* [TASK TO COMPLETE]:
The expected output is the complete listing, unchanged.
Segment Start: RECORDS FOR THE EXERCISE
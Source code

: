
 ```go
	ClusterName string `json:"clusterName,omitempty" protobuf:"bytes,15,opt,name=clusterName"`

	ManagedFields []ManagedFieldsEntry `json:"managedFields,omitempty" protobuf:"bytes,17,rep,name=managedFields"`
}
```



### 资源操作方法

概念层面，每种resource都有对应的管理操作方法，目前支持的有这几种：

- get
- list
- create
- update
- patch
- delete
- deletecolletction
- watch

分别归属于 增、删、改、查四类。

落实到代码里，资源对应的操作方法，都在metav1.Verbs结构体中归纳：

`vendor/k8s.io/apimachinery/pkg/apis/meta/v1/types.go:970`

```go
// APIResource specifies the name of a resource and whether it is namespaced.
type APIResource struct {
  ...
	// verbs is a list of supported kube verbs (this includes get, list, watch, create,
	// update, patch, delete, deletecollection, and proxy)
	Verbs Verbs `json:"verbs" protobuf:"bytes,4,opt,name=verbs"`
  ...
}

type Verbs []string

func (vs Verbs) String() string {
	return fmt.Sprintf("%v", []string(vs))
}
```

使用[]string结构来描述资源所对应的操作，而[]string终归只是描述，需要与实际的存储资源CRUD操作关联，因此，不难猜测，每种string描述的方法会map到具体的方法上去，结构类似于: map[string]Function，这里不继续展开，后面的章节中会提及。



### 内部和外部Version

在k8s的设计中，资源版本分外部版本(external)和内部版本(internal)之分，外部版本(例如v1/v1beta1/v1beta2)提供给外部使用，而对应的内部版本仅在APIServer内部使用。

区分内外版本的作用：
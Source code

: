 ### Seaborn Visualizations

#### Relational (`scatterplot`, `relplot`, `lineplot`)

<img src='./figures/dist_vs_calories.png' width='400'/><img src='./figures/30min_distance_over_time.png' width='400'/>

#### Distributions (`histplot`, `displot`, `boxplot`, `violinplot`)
Segment End: RECORDS FOR THE EXERCISE
* [SOLVED EXERCISE]:
Source code

:
 ```go
	ClusterName string `json:"clusterName,omitempty" protobuf:"bytes,15,opt,name=clusterName"`

	ManagedFields []ManagedFieldsEntry `json:"managedFields,omitempty" protobuf:"bytes,17,rep,name=managedFields"`
}
```



### 资源操作方法

概念层面，每种resource都有对应的管理操作方法，目前支持的有这几种：

- get
- list
- create
- update
- patch
- delete
- deletecolletction
- watch

分别归属于 增、删、改、查四类。

落实到代码里，资源对应的操作方法，都在metav1.Verbs结构体中归纳：

`vendor/k8s.io/apimachinery/pkg/apis/meta/v1/types.go:970`

```go
// APIResource specifies the name of a resource and whether it is namespaced.
type APIResource struct {
  ...
	// verbs is a list of supported kube verbs (this includes get, list, watch, create,
	// update, patch, delete, deletecollection, and proxy)
	Verbs Verbs `json:"verbs" protobuf:"bytes,4,opt,name=verbs"`
  ...
}

type Verbs []string

func (vs Verbs) String() string {
	return fmt.Sprintf("%v", []string(vs))
}
```

使用[]string结构来描述资源所对应的操作，而[]string终归只是描述，需要与实际的存储资源CRUD操作关联，因此，不难猜测，每种string描述的方法会map到具体的方法上去，结构类似于: map[string]Function，这里不继续展开，后面的章节中会提及。



### 内部和外部Version

在k8s的设计中，资源版本分外部版本(external)和内部版本(internal)之分，外部版本(例如v1/v1beta1/v1beta2)提供给外部使用，而对应的内部版本仅在APIServer内部使用。

区分内外版本的作用：
Source code

: ### Seaborn Visualizations

#### Relational (`scatterplot`, `relplot`, `lineplot`)

<img src='./figures/dist_vs_calories.png' width='400'/><img src='./figures/30min_distance_over_time.png' width='400'/>

#### Distributions (`histplot`, `displot`, `boxplot`, `violinplot`)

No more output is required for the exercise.